Getting closer to a “theory of everything” through geometry｜UTOKYO VOICES 076

The movie “The Man from the 9 Dimensions,” for which Ooguri served as scientific director, features a character who goes by the mysterious name of “ToE” (“toh-eh”). After showing up unexpectedly, he eludes the scientists trying to capture him and slips into a different dimension imperceptible to humans. Whenever this happens, he leaves only the faintest clues behind.

His name, ToE is also an abbreviation for the Theory of Everything, or a law that can explain all phenomena in the natural world. And ToE is a sought-after holy grail not only in film, but also for physicists in the real world. Ooguri is one such seeker of the ToE.

The ToE can be sought in a number of ways. One approach is from quantum theory, and involves breaking everything down to its tiniest components and investigating the nature of elementary particles from a micro perspective. A contrasting approach comes from the theory of relativity. This takes a macro perspective, and deals with gravity by focusing on things like the origins of the universe and black holes.

“However, while quantum theory and gravity theory have worked well within their respective theoretical domains, inconsistencies emerge when the two are combined. So at present there cannot be said to be law of everything,” said Ooguri.

Ooguri’s field, superstring theory, is one where the integration of these two theories is regarded as possible. The theory posits that elementary particles are string-like, and that the world comprises not three dimensions, but nine. People are apt to imagine the “strings” as those used for tying things, but in fact they are more like the vibrating strings of a violin. As a theoretical physicist, Ooguri is continuously thinking day and night about how the deep puzzles of space and elementary particles can be explained using superstring theory.

In the movie, the scientists were unable to completely capture the man called ToE, but it was hinted that his identity could be revealed using a mathematical formula.

The tool supporting Ooguri’s search is geometry, which is the mathematics of shapes. Says Ooguri, “Back in my elementary school days, my parents took me up to the top floor of a department store, from where I could see the horizon. I asked my father what the distance was from there to the department store, and I was able to sketch two similar triangles with the horizon, the center of the earth, the first floor of the department store and, at the top floor. I figured I’d then be able to calculate the radius of the earth, and tried performing the calculation right there.”

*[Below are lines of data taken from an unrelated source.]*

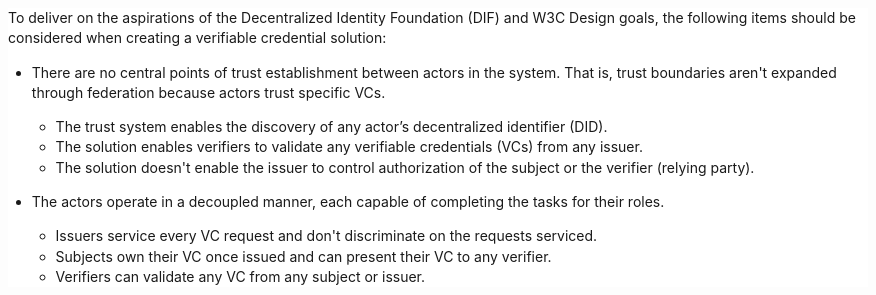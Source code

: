 To deliver on the aspirations of the Decentralized Identity Foundation (DIF) and W3C Design goals, the following items should be considered when creating a verifiable credential solution:

 -  There are no central points of trust establishment between actors in the system. That is, trust boundaries aren't expanded through federation because actors trust specific VCs.
    
    
     -  The trust system enables the discovery of any actor’s decentralized identifier (DID).
     -  The solution enables verifiers to validate any verifiable credentials (VCs) from any issuer.
     -  The solution doesn't enable the issuer to control authorization of the subject or the verifier (relying party).
 -  The actors operate in a decoupled manner, each capable of completing the tasks for their roles.
    
    
     -  Issuers service every VC request and don't discriminate on the requests serviced.
     -  Subjects own their VC once issued and can present their VC to any verifier.
     -  Verifiers can validate any VC from any subject or issuer.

When he got home, he checked the radius of the earth in a book, and found it to be more or less the same as his own calculation. In other words, he had been able to find out something as huge as the radius of the earth without any equipment, but just by performing calculations using shapes. Geometry thus captivated Ooguri while he was still a boy.

Following in the footsteps of such great Japanese theoretical physicists as Dr. Hideki Yukawa and Dr. Shinichiro Tomonaga, Ooguri entered the graduate school at Kyoto University. At that time, a revolution in superstring theory was occurring in the United States. Though still a student, Ooguri established himself at the leading edge of the field, and has remained one of the world’s top scientists in the field ever since.

“One of my biggest tasks was developing a computational technique called topological superstring theory. It was also applied to the vexing black hole information problem, which was the subject of an academic dispute centered on Professor Stephen Hawking.”

Superstring theory is an incomplete theory. Language that can smoothly express concepts regarding space, gravity and elementary particles has yet to be constructed.

“It’s our job to do just that.”

Ooguri has an almost childlike sparkle in his eye, proof that he will continue happily tackling impossible puzzles.